------ Entries provided ------

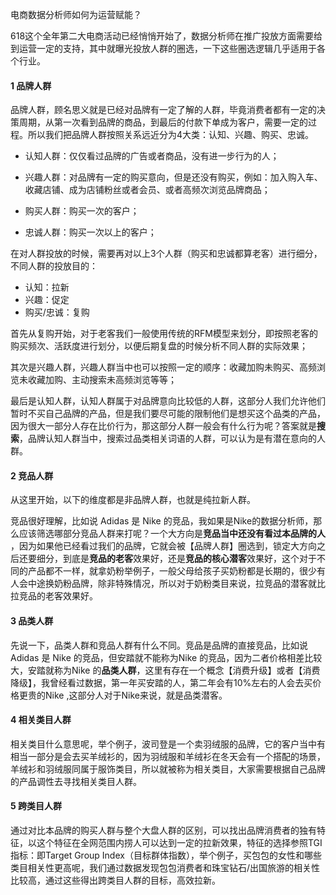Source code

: 电商数据分析师如何为运营赋能？



618这个全年第二大电商活动已经悄悄开始了，数据分析师在推广投放方面需要给到运营一定的支持，其中就曝光投放人群的圈选，一下这些圈选逻辑几乎适用于各个行业。

#### 1 品牌人群

品牌人群，顾名思义就是已经对品牌有一定了解的人群，毕竟消费者都有一定的决策周期，从第一次看到品牌的商品，到最后的付款下单成为客户，需要一定的过程。所以我们把品牌人群按照关系远近分为4大类：认知、兴趣、购买、忠诚。

- 认知人群：仅仅看过品牌的广告或者商品，没有进一步行为的人；

- 兴趣人群：对品牌有一定的购买意向，但是还没有购买，例如：加入购入车、收藏店铺、成为店铺粉丝或者会员、或者高频次浏览品牌商品；

- 购买人群：购买一次的客户；

- 忠诚人群：购买一次以上的客户；

在对人群投放的时候，需要再对以上3个人群（购买和忠诚都算老客）进行细分，不同人群的投放目的：

- 认知：拉新
- 兴趣：促定
- 购买/忠诚：复购

首先从复购开始，对于老客我们一般使用传统的RFM模型来划分，即按照老客的购买频次、活跃度进行划分，以便后期复盘的时候分析不同人群的实际效果；

其次是兴趣人群，兴趣人群当中也可以按照一定的顺序：收藏加购未购买、高频浏览未收藏加购、主动搜索未高频浏览等等；

最后是认知人群，认知人群属于对品牌意向比较低的人群，这部分人我们允许他们暂时不买自己品牌的产品，但是我们要尽可能的限制他们是想买这个品类的产品，因为很大一部分人存在比价行为，那这部分人群一般会有什么行为呢？答案就是**搜索**，品牌认知人群当中，搜索过品类相关词语的人群，可以认为是有潜在意向的人群。

#### 2 竞品人群

从这里开始，以下的维度都是非品牌人群，也就是纯拉新人群。

竞品很好理解，比如说 Adidas 是 Nike 的竞品，我如果是Nike的数据分析师，那么应该筛选哪部分竞品人群来打呢？一个大方向是**竞品当中还没有看过本品牌的人** ，因为如果他已经看过我们的品牌，它就会被【品牌人群】圈选到，锁定大方向之后还要细分，到底是**竞品的老客**效果好，还是**竞品的核心潜客**效果好，这个对于不同的产品都不一样，就拿奶粉举例子，一般父母给孩子买奶粉都是长期的，很少有人会中途换奶粉品牌，除非特殊情况，所以对于奶粉类目来说，拉竞品的潜客就比拉竞品的老客效果好。



#### 3 品类人群

先说一下，品类人群和竞品人群有什么不同。竞品是品牌的直接竞品，比如说 Adidas 是 Nike 的竞品，但安踏就不能称为Nike 的竞品，因为二者价格相差比较大，安踏就称为Nike 的**品类人群**，这里有存在一个概念【消费升级】或者【消费降级】，我曾经看过数据，第一年买安踏的人，第二年会有10%左右的人会去买价格更贵的Nike ,这部分人对于Nike来说，就是品类潜客。



#### 4 相关类目人群

相关类目什么意思呢，举个例子，波司登是一个卖羽绒服的品牌，它的客户当中有相当一部分是会去买羊绒衫的，因为羽绒服和羊绒衫在冬天会有一个搭配的场景，羊绒衫和羽绒服同属于服饰类目，所以就被称为相关类目，大家需要根据自己品牌的产品调性去寻找相关类目人群。

#### 5 跨类目人群

通过对比本品牌的购买人群与整个大盘人群的区别，可以找出品牌消费者的独有特征，以这个特征在全网范围内捞人可以达到一定的拉新效果，特征的选择参照TGI指标：即Target Group Index（目标群体指数），举个例子，买包包的女性和哪些类目相关性更高呢，我们通过数据发现包包消费者和珠宝钻石/出国旅游的相关性比较高，通过这些得出跨类目人群的目标，高效拉新。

------

- About this exercise
The reply should reproduce every entry above word for word and contain no pictures.

- Your solution
Source code

: 电商数据分析师如何为运营赋能？



618这个全年第二大电商活动已经悄悄开始了，数据分析师在推广投放方面需要给到运营一定的支持，其中就曝光投放人群的圈选，一下这些圈选逻辑几乎适用于各个行业。

#### 1 品牌人群

品牌人群，顾名思义就是已经对品牌有一定了解的人群，毕竟消费者都有一定的决策周期，从第一次看到品牌的商品，到最后的付款下单成为客户，需要一定的过程。所以我们把品牌人群按照关系远近分为4大类：认知、兴趣、购买、忠诚。

- 认知人群：仅仅看过品牌的广告或者商品，没有进一步行为的人；

- 兴趣人群：对品牌有一定的购买意向，但是还没有购买，例如：加入购入车、收藏店铺、成为店铺粉丝或者会员、或者高频次浏览品牌商品；

- 购买人群：购买一次的客户；

- 忠诚人群：购买一次以上的客户；

在对人群投放的时候，需要再对以上3个人群（购买和忠诚都算老客）进行细分，不同人群的投放目的：

- 认知：拉新
- 兴趣：促定
- 购买/忠诚：复购

首先从复购开始，对于老客我们一般使用传统的RFM模型来划分，即按照老客的购买频次、活跃度进行划分，以便后期复盘的时候分析不同人群的实际效果；

其次是兴趣人群，兴趣人群当中也可以按照一定的顺序：收藏加购未购买、高频浏览未收藏加购、主动搜索未高频浏览等等；

最后是认知人群，认知人群属于对品牌意向比较低的人群，这部分人我们允许他们暂时不买自己品牌的产品，但是我们要尽可能的限制他们是想买这个品类的产品，因为很大一部分人存在比价行为，那这部分人群一般会有什么行为呢？答案就是**搜索**，品牌认知人群当中，搜索过品类相关词语的人群，可以认为是有潜在意向的人群。

#### 2 竞品人群

从这里开始，以下的维度都是非品牌人群，也就是纯拉新人群。

竞品很好理解，比如说 Adidas 是 Nike 的竞品，我如果是Nike的数据分析师，那么应该筛选哪部分竞品人群来打呢？一个大方向是**竞品当中还没有看过本品牌的人** ，因为如果他已经看过我们的品牌，它就会被【品牌人群】圈选到，锁定大方向之后还要细分，到底是**竞品的老客**效果好，还是**竞品的核心潜客**效果好，这个对于不同的产品都不一样，就拿奶粉举例子，一般父母给孩子买奶粉都是长期的，很少有人会中途换奶粉品牌，除非特殊情况，所以对于奶粉类目来说，拉竞品的潜客就比拉竞品的老客效果好。



#### 3 品类人群

先说一下，品类人群和竞品人群有什么不同。竞品是品牌的直接竞品，比如说 Adidas 是 Nike 的竞品，但安踏就不能称为Nike 的竞品，因为二者价格相差比较大，安踏就称为Nike 的**品类人群**，这里有存在一个概念【消费升级】或者【消费降级】，我曾经看过数据，第一年买安踏的人，第二年会有10%左右的人会去买价格更贵的Nike ,这部分人对于Nike来说，就是品类潜客。



#### 4 相关类目人群

相关类目什么意思呢，举个例子，波司登是一个卖羽绒服的品牌，它的客户当中有相当一部分是会去买羊绒衫的，因为羽绒服和羊绒衫在冬天会有一个搭配的场景，羊绒衫和羽绒服同属于服饰类目，所以就被称为相关类目，大家需要根据自己品牌的产品调性去寻找相关类目人群。

#### 5 跨类目人群

通过对比本品牌的购买人群与整个大盘人群的区别，可以找出品牌消费者的独有特征，以这个特征在全网范围内捞人可以达到一定的拉新效果，特征的选择参照TGI指标：即Target Group Index（目标群体指数），举个例子，买包包的女性和哪些类目相关性更高呢，我们通过数据发现包包消费者和珠宝钻石/出国旅游的相关性比较高，通过这些得出跨类目人群的目标，高效拉新。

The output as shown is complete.